1 Marzo 1938. Moriva Gabriele D’annunzio, il poeta guerriero che incendiò Fiume e l’Italia intera. Uomo di carne e di spirito. Amante delle donne, del buon gusto. Ardito sorvolava i cieli di Vienna avendo ben compreso l’importanza della propaganda di guerra. Avanguardista e libertario si cimentava nell’impresa di Fiume, fondando uno stato “universale” e sociale come prima non si era mai visto.
D’annunzio ed Alceste De Ambris. Lo scrittore e l’intrepido Guido Keller. L’uomo d’azione ed il samurai Harukichi Shimoi. Con il Vate il fior fiore della vivacità dell’epoca nel più grande esperimento mai visto fino ad allora, che per molti versi anticipò il ’68. La delizia fiumana come una stella abbattuta dai cannoni borghesi ed affogata nel Natale di sangue.
Nel vittoriale l’idea del gusto e di ricercatezza che si fa materia, l’eccellenza come scopo di una vita favolosa e inimitabile. Lo stile che è “potenza isolatrice”.

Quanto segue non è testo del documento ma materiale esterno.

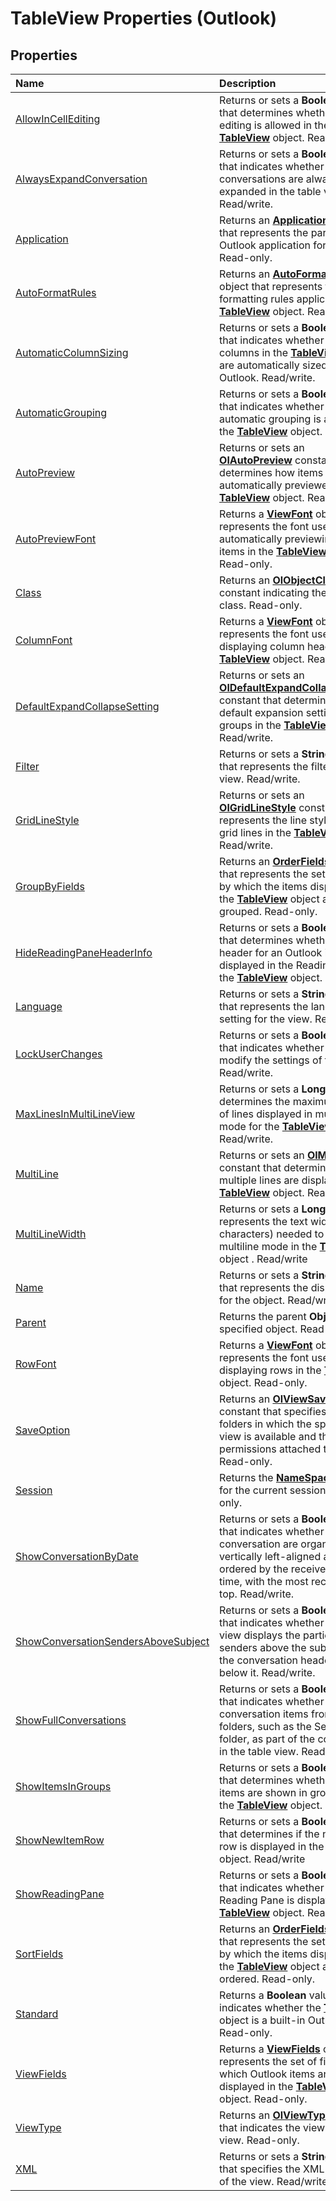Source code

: 
# TableView Properties (Outlook)

## Properties



|**Name**|**Description**|
|:-----|:-----|
|[AllowInCellEditing](dc6fa249-405f-6262-b085-53da15ba3d72.md)|Returns or sets a  **Boolean** value that determines whether in-cell editing is allowed in the **[TableView](026e27f8-1655-060d-e8cc-87eaaf4f1510.md)** object. Read/write.|
|[AlwaysExpandConversation](99d74daf-7d3d-80b4-cf00-42f3f2cbd60b.md)|Returns or sets a  **Boolean** value that indicates whether conversations are always fully expanded in the table view. Read/write.|
|[Application](9cd1742f-4657-b7fb-2c70-04d542f98472.md)|Returns an  **[Application](797003e7-ecd1-eccb-eaaf-32d6ddde8348.md)** object that represents the parent Outlook application for the object. Read-only.|
|[AutoFormatRules](9f5dbae6-a9a4-2ff7-087b-906e9bdc2da0.md)|Returns an  **[AutoFormatRules](74514b71-964c-f17b-4df6-e1a5c5ed2b52.md)** object that represents the set of formatting rules applicable to the **[TableView](026e27f8-1655-060d-e8cc-87eaaf4f1510.md)** object. Read-only.|
|[AutomaticColumnSizing](b599fec1-a6a4-fc12-0d95-bae9491c40d1.md)|Returns or sets a  **Boolean** value that indicates whether the columns in the **[TableView](026e27f8-1655-060d-e8cc-87eaaf4f1510.md)** object are automatically sized by Outlook. Read/write.|
|[AutomaticGrouping](2f773e6b-c4dd-7b2c-461b-91dd0e71a3f8.md)|Returns or sets a  **Boolean** value that indicates whether the automatic grouping is active in the **[TableView](026e27f8-1655-060d-e8cc-87eaaf4f1510.md)** object. Read/write.|
|[AutoPreview](51d20d34-5a2f-03f6-cfea-2279d286f067.md)|Returns or sets an  **[OlAutoPreview](241df9d3-f615-e2c8-7256-20c9e1053f43.md)** constant that determines how items are automatically previewed by the **[TableView](026e27f8-1655-060d-e8cc-87eaaf4f1510.md)** object. Read/write.|
|[AutoPreviewFont](988e7bc4-9957-f611-b89e-1eb7a14fbfcc.md)|Returns a  **[ViewFont](cbd7c6ce-f49a-1627-0ad9-a019911fb47b.md)** object that represents the font used when automatically previewing Outlook items in the **[TableView](026e27f8-1655-060d-e8cc-87eaaf4f1510.md)** object. Read-only.|
|[Class](856343d9-2afa-4392-fb13-9abc77873e8b.md)|Returns an  **[OlObjectClass](33d724b3-df3c-2a7f-a80f-93b66d96f588.md)** constant indicating the object's class. Read-only.|
|[ColumnFont](f69ff872-1823-b5c0-9a3d-d4cf72973be1.md)|Returns a  **[ViewFont](cbd7c6ce-f49a-1627-0ad9-a019911fb47b.md)** object that represents the font used when displaying column headers in the **[TableView](026e27f8-1655-060d-e8cc-87eaaf4f1510.md)** object. Read-only.|
|[DefaultExpandCollapseSetting](16b30b8b-6c51-1b14-f5e2-0dff68461b7a.md)|Returns or sets an  **[OlDefaultExpandCollapseSetting](b05310dc-0bb6-2f78-d3f2-56c02402bbf9.md)** constant that determines the default expansion setting for groups in the **[TableView](026e27f8-1655-060d-e8cc-87eaaf4f1510.md)** object. Read/write.|
|[Filter](7e65e578-5f0c-d875-608c-cefe9bc1b55b.md)|Returns or sets a  **String** value that represents the filter for a view. Read/write.|
|[GridLineStyle](b3a95e34-4d22-e208-255d-43fc2456f0e6.md)|Returns or sets an  **[OlGridLineStyle](ca89d3fc-eaa2-990f-641e-76a394f22e42.md)** constant that represents the line style used for grid lines in the **[TableView](026e27f8-1655-060d-e8cc-87eaaf4f1510.md)** object. Read/write.|
|[GroupByFields](42071d7b-0e41-c959-cb54-c49307d22a87.md)|Returns an  **[OrderFields](e115fb80-352d-fd2e-c1c3-d266776fe122.md)** object that represents the set of fields by which the items displayed in the **[TableView](026e27f8-1655-060d-e8cc-87eaaf4f1510.md)** object are grouped. Read-only.|
|[HideReadingPaneHeaderInfo](1932f837-f04a-4bf4-e327-6666f5b89b5a.md)|Returns or sets a  **Boolean** value that determines whether the header for an Outlook item is displayed in the Reading Pane for the **[TableView](026e27f8-1655-060d-e8cc-87eaaf4f1510.md)** object. Read/write.|
|[Language](cd600b12-0858-3edb-9c3a-5dc4cd0fc8bc.md)|Returns or sets a  **String** value that represents the language setting for the view. Read/write.|
|[LockUserChanges](3d4491ff-dad0-055a-b9e5-9de19cd1eb0d.md)|Returns or sets a  **Boolean** value that indicates whether a user can modify the settings of the view. Read/write.|
|[MaxLinesInMultiLineView](e9001b61-bae4-72f2-4aa2-6d1c1e4fc086.md)|Returns or sets a  **Long** value that determines the maximum number of lines displayed in multiline mode for the **[TableView](026e27f8-1655-060d-e8cc-87eaaf4f1510.md)** object. Read/write.|
|[MultiLine](732b39ca-ec7f-5a43-db55-3351a368b599.md)|Returns or sets an  **[OlMultiLine](9af600cc-7a46-64d2-7e78-958a8aafbe66.md)** constant that determines how multiple lines are displayed in the **[TableView](026e27f8-1655-060d-e8cc-87eaaf4f1510.md)** object. Read/write.|
|[MultiLineWidth](4b2a7d06-f6f7-fa9f-8957-bdc451e248e7.md)|Returns or sets a  **Long** value that represents the text width (in characters) needed to trigger multiline mode in the **[TableView](026e27f8-1655-060d-e8cc-87eaaf4f1510.md)** object . Read/write|
|[Name](070a4ba5-9531-75fb-e829-b5ccc77b59a7.md)|Returns or sets a  **String** value that represents the display name for the object. Read/write.|
|[Parent](0ac79f6a-288d-8a73-92c6-36d639850762.md)|Returns the parent  **Object** of the specified object. Read-only.|
|[RowFont](691be8dc-8811-64d0-7473-93a0fe8b4749.md)|Returns a  **[ViewFont](cbd7c6ce-f49a-1627-0ad9-a019911fb47b.md)** object that represents the font used when displaying rows in the **[TableView](026e27f8-1655-060d-e8cc-87eaaf4f1510.md)** object. Read-only.|
|[SaveOption](ddd50cb7-60e4-e820-3f3a-e84320fc76be.md)|Returns an  **[OlViewSaveOption](c08bab4d-ecdd-a2ac-1cdc-fa910f9585e0.md)** constant that specifies the folders in which the specified view is available and the read permissions attached to the view. Read-only.|
|[Session](6443565e-2a7a-5466-a68e-9baf13e316c5.md)|Returns the  **[NameSpace](f0dcaa19-07f5-5d42-a3bf-2e42b7885644.md)** object for the current session. Read-only.|
|[ShowConversationByDate](b568d714-93ce-e4a4-c84c-b0870dd565dd.md)|Returns or sets a  **Boolean** value that indicates whether items in a conversation are organized vertically left-aligned and ordered by the received date and time, with the most recent item on top. Read/write.|
|[ShowConversationSendersAboveSubject](fa7514c1-a9e1-0bc3-9c94-d537d7d73e00.md)|Returns or sets a  **Boolean** value that indicates whether the table view displays the participating senders above the subject line in the conversation header, or below it. Read/write.|
|[ShowFullConversations](126cab84-5276-43bd-c19c-2d442e5a2aad.md)|Returns or sets a  **Boolean** value that indicates whether to display conversation items from other folders, such as the Sent Items folder, as part of the conversation in the table view. Read/write.|
|[ShowItemsInGroups](b5056f03-8f69-778a-4ab2-7ea864057280.md)|Returns or sets a  **Boolean** value that determines whether Outlook items are shown in groups within the **[TableView](026e27f8-1655-060d-e8cc-87eaaf4f1510.md)** object. Read/write.|
|[ShowNewItemRow](2e389bb6-9d1f-6c9d-0cdc-b177705d620b.md)|Returns or sets a  **Boolean** value that determines if the new item row is displayed in the **[TableView](026e27f8-1655-060d-e8cc-87eaaf4f1510.md)** object. Read/write|
|[ShowReadingPane](4cf87f66-fc93-7428-1b1c-9541e699f8c9.md)|Returns or sets a  **Boolean** value that indicates whether the Reading Pane is displayed in the **[TableView](026e27f8-1655-060d-e8cc-87eaaf4f1510.md)** object. Read/write.|
|[SortFields](0b643d55-c4cb-dcba-b90b-66f6b936b5a8.md)|Returns an  **[OrderFields](e115fb80-352d-fd2e-c1c3-d266776fe122.md)** object that represents the set of fields by which the items displayed in the **[TableView](026e27f8-1655-060d-e8cc-87eaaf4f1510.md)** object are ordered. Read-only.|
|[Standard](ad60a066-aefc-2043-b582-e5442a038f5d.md)|Returns a  **Boolean** value that indicates whether the **[TableView](026e27f8-1655-060d-e8cc-87eaaf4f1510.md)** object is a built-in Outlook view. Read-only.|
|[ViewFields](c4c6257e-fdbe-c187-86c5-34bee3eb0bd3.md)|Returns a  **[ViewFields](2516faed-ed11-6cb3-ce9c-b6afa788e909.md)** object that represents the set of fields with which Outlook items are displayed in the **[TableView](026e27f8-1655-060d-e8cc-87eaaf4f1510.md)** object. Read-only.|
|[ViewType](35236014-e4e3-b652-a7f2-1b278d3a844d.md)|Returns an  **[OlViewType](f2fec9d0-55c2-0991-0e1b-4dd653fdf09d.md)** constant that indicates the view type of the view. Read-only.|
|[XML](0f085984-3056-6603-ca12-a4436abf429f.md)|Returns or sets a  **String** value that specifies the XML definition of the view. Read/write.|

D’Annunzio. Una vita, un’opera d’arte.
“Tutto fu ambito e tutto fu tentato. Quel che non fu fatto io lo sognai e tanto era l’ardore che il sogno eguagliò l’atto.”
Giorgio Mari
Corridonia (MC)
Al Liceo ginnasio Cicognini di Prato, dove anche io ho
indegnamente studiato, alla fine degli anni settanta quasi tenevano nascosto il fatto che un tale artista si fosse formato in quelle aule. Ricordo di aver letto per la prima volta La pioggia nel pineto nell’inchiostro violetto di un ciclostile consegnatoci dalla volonterosa insegnante di lettere, che non lo amava ma si rendeva conto di quanto fosse parte della recente storia d’Italia. Quella sinfonia pagana è diventata da allora per me fonte inesauribile di bellezza.e di armonia.
La successiva scoperta del soldato e del politico d’avanguardia completarono il quadro di un uomo inimmaginabile in questi tempi assurdi.